No standardized practice has yet been established on this point in German jurisprudence. While the Regional Court of Bonn (ruling of November 11, 2020 – 29 OWi 1/20) maintained that the aforementioned OWiG regulations were inapplicable, the Regional Court of Berlin (ruling of February 18, 2021 – 526 OWi LG 212 Js-OWi 1/20) came to the conclusion that the OWiG regulations are applicable without restriction and stopped the fining proceedings against the undertaking in question because the supervisory authorities had not sufficiently established a concrete, imputable and culpable conduct of natural persons.

This question of direct corporate liability will ultimately be clarified by a decision from the ECJ. Such a decision is expected soon following the submission of the Regional Court of Berlin on December 6, 2021 (Case no. 3 Ws 250/21). Should the ECJ agree with the view of the EDPB and the German supervisory authorities, a very valuable defense argument in practice in Germany (no direct corporate liability) will no longer be valid.

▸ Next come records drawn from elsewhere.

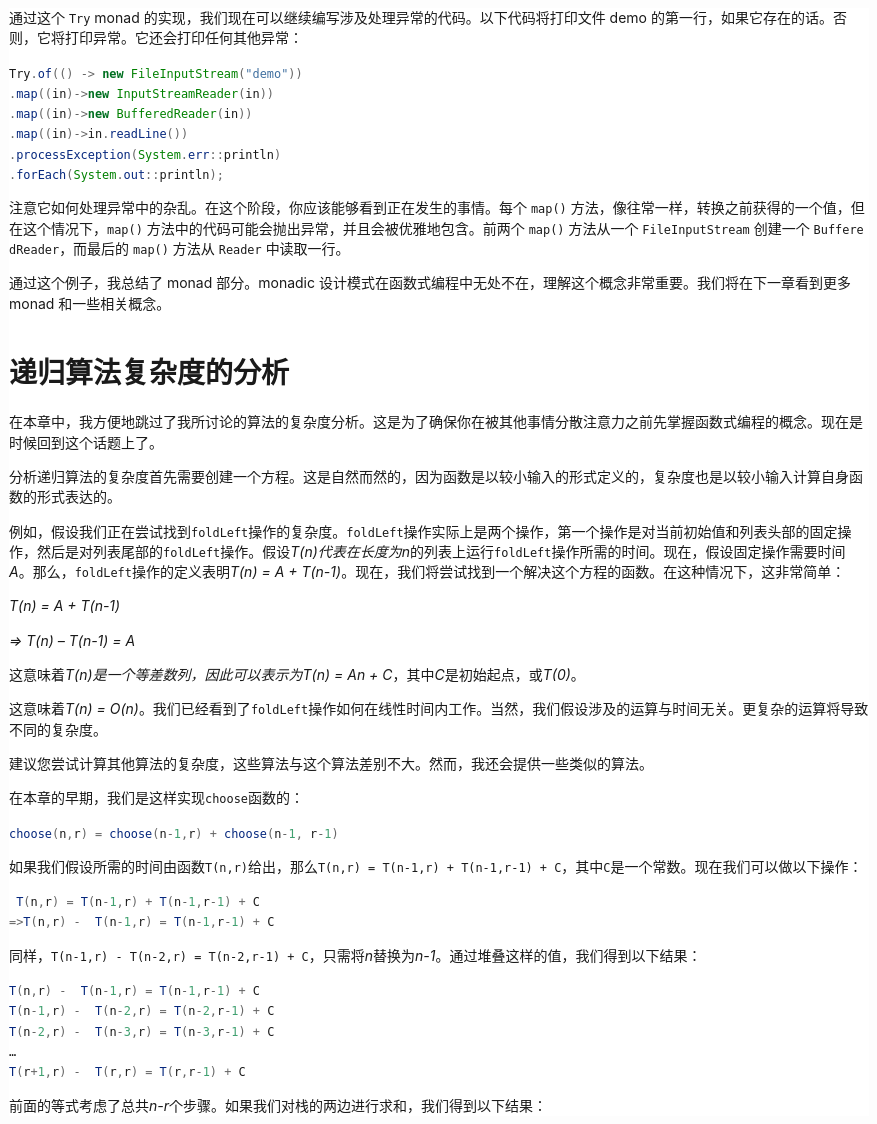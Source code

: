 通过这个 `Try` monad 的实现，我们现在可以继续编写涉及处理异常的代码。以下代码将打印文件 demo 的第一行，如果它存在的话。否则，它将打印异常。它还会打印任何其他异常：

```java
Try.of(() -> new FileInputStream("demo"))
.map((in)->new InputStreamReader(in))
.map((in)->new BufferedReader(in))
.map((in)->in.readLine())
.processException(System.err::println)
.forEach(System.out::println);
```

注意它如何处理异常中的杂乱。在这个阶段，你应该能够看到正在发生的事情。每个 `map()` 方法，像往常一样，转换之前获得的一个值，但在这个情况下，`map()` 方法中的代码可能会抛出异常，并且会被优雅地包含。前两个 `map()` 方法从一个 `FileInputStream` 创建一个 `BufferedReader`，而最后的 `map()` 方法从 `Reader` 中读取一行。

通过这个例子，我总结了 monad 部分。monadic 设计模式在函数式编程中无处不在，理解这个概念非常重要。我们将在下一章看到更多 monad 和一些相关概念。

# 递归算法复杂度的分析

在本章中，我方便地跳过了我所讨论的算法的复杂度分析。这是为了确保你在被其他事情分散注意力之前先掌握函数式编程的概念。现在是时候回到这个话题上了。

分析递归算法的复杂度首先需要创建一个方程。这是自然而然的，因为函数是以较小输入的形式定义的，复杂度也是以较小输入计算自身函数的形式表达的。

例如，假设我们正在尝试找到`foldLeft`操作的复杂度。`foldLeft`操作实际上是两个操作，第一个操作是对当前初始值和列表头部的固定操作，然后是对列表尾部的`foldLeft`操作。假设*T(n)*代表在长度为*n*的列表上运行`foldLeft`操作所需的时间。现在，假设固定操作需要时间*A*。那么，`foldLeft`操作的定义表明*T(n) = A + T(n-1)*。现在，我们将尝试找到一个解决这个方程的函数。在这种情况下，这非常简单：

*T(n) = A + T(n-1)*

*=> T(n) – T(n-1) = A*

这意味着*T(n)*是一个等差数列，因此可以表示为*T(n) = An + C*，其中*C*是初始起点，或*T(0)*。

这意味着*T(n) = O(n)*。我们已经看到了`foldLeft`操作如何在线性时间内工作。当然，我们假设涉及的运算与时间无关。更复杂的运算将导致不同的复杂度。

建议您尝试计算其他算法的复杂度，这些算法与这个算法差别不大。然而，我还会提供一些类似的算法。

在本章的早期，我们是这样实现`choose`函数的：

```java
choose(n,r) = choose(n-1,r) + choose(n-1, r-1)
```

如果我们假设所需的时间由函数`T(n,r)`给出，那么`T(n,r) = T(n-1,r) + T(n-1,r-1) + C`，其中`C`是一个常数。现在我们可以做以下操作：

```java
 T(n,r) = T(n-1,r) + T(n-1,r-1) + C
=>T(n,r) -  T(n-1,r) = T(n-1,r-1) + C
```

同样，`T(n-1,r) - T(n-2,r) = T(n-2,r-1) + C`，只需将*n*替换为*n-1*。通过堆叠这样的值，我们得到以下结果：

```java
T(n,r) -  T(n-1,r) = T(n-1,r-1) + C
T(n-1,r) -  T(n-2,r) = T(n-2,r-1) + C
T(n-2,r) -  T(n-3,r) = T(n-3,r-1) + C
…
T(r+1,r) -  T(r,r) = T(r,r-1) + C
```

前面的等式考虑了总共*n-r*个步骤。如果我们对栈的两边进行求和，我们得到以下结果：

The new EDPB Guidelines are still in the consultation phase, so further amendments to the Guidelines by the EDPB cannot be excluded. However, experience tells us that we cannot expect fundamental adjustments. In conclusion of this process the question will be, to which extent the Guidelines will affect the practice of the German data protection authorities. It will be crucial to see whether they will adapt their current detailed fining concept or will even relinquish it entirely. In any case, the German data protection authorities will have to take into account the Guidelines when interpreting the regulations on fines. 

From a corporate perspective, the contents of the Guidelines give some valuable insights for practice. Indeed, the Guidelines provide a reliable reference point to be able to determine the fine an undertaking could potentially receive. This is because, even if the final level of the fine continues to be subject to the judgment of the relevant supervisory authority, and it remains necessary to carry out a comprehensive assessment of the relevant factors, it is nonetheless possible to make at least an estimate of the potential starting point. This will, in turn, enable better risk assessments and lead to the development of avoidance and defense strategies. This could be very important for undertakings with a high turnover, as these could be fined comparably high amounts, even for minor infringements. 

The indications of direct corporate liability – pending the expected decision of the ECJ – show the future direction of practice for the time being. A conclusive clarification of the much-criticized direct corporate liability may only be expected with the pending decision of the ECJ. Until then, affected undertakings should continue to carefully examine all arguments to defend themselves against fining decisions.